No line before the one containing "For simplicity, assume" is to be output; retype exactly that line and all lines that follow it to the end of the records.

#### Data shown

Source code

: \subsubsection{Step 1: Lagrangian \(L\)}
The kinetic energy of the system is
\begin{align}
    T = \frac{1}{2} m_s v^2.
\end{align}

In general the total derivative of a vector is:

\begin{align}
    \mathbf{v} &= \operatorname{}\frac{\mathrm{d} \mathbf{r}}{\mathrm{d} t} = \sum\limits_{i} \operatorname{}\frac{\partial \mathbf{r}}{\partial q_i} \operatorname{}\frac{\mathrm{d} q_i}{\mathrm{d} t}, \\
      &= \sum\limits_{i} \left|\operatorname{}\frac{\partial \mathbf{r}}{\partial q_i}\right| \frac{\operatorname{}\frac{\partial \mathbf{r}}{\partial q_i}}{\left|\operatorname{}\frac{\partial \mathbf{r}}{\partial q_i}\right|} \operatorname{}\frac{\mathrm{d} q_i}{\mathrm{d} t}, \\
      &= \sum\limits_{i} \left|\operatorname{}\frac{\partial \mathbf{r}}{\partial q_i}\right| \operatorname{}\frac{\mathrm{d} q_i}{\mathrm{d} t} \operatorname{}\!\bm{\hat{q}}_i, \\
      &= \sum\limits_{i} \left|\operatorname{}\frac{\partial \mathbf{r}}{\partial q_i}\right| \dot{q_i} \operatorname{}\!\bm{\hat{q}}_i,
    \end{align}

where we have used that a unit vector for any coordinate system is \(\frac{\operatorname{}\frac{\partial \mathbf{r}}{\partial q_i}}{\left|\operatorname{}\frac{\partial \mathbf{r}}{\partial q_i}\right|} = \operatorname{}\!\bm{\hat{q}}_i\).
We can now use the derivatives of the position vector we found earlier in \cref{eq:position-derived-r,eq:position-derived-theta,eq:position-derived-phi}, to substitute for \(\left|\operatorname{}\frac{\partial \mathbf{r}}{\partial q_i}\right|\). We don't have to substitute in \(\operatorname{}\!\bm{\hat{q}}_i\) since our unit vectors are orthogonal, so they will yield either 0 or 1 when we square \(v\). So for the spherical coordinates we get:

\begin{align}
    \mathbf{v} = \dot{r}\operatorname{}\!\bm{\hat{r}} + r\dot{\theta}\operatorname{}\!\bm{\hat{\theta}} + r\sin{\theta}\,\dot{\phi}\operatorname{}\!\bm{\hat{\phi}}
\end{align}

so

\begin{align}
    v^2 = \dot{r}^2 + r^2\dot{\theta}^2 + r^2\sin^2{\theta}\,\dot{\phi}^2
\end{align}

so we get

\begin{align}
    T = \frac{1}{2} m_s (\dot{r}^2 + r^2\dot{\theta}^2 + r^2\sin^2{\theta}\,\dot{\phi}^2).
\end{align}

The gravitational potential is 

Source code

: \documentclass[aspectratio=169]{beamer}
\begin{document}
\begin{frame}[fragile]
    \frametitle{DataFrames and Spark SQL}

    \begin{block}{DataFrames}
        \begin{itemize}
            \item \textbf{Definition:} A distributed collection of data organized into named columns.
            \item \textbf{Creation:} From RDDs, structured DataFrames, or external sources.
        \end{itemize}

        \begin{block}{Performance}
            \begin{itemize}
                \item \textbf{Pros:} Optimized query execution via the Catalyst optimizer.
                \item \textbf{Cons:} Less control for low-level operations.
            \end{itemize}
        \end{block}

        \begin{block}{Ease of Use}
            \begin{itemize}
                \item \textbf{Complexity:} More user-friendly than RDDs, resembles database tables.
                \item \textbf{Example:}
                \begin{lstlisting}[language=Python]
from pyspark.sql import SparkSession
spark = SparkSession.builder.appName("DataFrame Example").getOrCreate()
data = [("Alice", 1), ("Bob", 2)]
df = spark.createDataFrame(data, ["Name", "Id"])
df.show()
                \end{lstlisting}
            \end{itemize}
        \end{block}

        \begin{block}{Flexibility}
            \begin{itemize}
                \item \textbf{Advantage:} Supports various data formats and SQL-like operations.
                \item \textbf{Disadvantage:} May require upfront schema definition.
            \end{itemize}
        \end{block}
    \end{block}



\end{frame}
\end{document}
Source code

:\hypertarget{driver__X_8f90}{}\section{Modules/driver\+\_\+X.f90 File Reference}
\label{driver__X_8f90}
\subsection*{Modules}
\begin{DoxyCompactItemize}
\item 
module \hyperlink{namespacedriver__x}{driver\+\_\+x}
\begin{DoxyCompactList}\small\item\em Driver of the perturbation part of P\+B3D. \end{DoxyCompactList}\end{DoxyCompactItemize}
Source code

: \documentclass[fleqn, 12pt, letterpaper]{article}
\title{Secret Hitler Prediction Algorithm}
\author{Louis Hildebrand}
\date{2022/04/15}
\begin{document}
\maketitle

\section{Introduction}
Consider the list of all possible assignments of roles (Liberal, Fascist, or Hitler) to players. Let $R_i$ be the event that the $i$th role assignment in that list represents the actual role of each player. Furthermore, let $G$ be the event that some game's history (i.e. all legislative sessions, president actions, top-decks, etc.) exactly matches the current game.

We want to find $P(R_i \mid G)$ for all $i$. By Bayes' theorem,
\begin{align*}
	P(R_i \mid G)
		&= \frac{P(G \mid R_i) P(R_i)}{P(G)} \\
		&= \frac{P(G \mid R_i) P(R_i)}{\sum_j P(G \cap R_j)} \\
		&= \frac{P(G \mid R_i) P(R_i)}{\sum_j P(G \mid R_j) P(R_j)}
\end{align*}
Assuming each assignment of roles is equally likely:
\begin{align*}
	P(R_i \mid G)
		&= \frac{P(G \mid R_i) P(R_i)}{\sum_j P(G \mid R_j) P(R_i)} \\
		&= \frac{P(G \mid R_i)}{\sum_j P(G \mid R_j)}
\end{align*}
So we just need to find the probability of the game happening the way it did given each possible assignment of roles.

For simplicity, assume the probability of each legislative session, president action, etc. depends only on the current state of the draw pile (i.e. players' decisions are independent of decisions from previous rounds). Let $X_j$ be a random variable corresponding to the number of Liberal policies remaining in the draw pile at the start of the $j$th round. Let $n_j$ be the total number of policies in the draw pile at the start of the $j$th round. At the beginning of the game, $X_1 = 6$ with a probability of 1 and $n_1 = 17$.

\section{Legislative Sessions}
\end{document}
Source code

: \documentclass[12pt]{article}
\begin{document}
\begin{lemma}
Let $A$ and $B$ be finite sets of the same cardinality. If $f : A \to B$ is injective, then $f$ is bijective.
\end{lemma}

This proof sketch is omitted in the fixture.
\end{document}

########

- **Finished task**:
For simplicity, assume the probability of each legislative session, president action, etc. depends only on the current state of the draw pile (i.e. players' decisions are independent of decisions from previous rounds). Let $X_j$ be a random variable corresponding to the number of Liberal policies remaining in the draw pile at the start of the $j$th round. Let $n_j$ be the total number of policies in the draw pile at the start of the $j$th round. At the beginning of the game, $X_1 = 6$ with a probability of 1 and $n_1 = 17$.

\section{Legislative Sessions}
\end{document}
Source code

: \documentclass[12pt]{article}
\begin{document}
\begin{lemma}
Let $A$ and $B$ be finite sets of the same cardinality. If $f : A \to B$ is injective, then $f$ is bijective.
\end{lemma}

This proof sketch is omitted in the fixture.
\end{document}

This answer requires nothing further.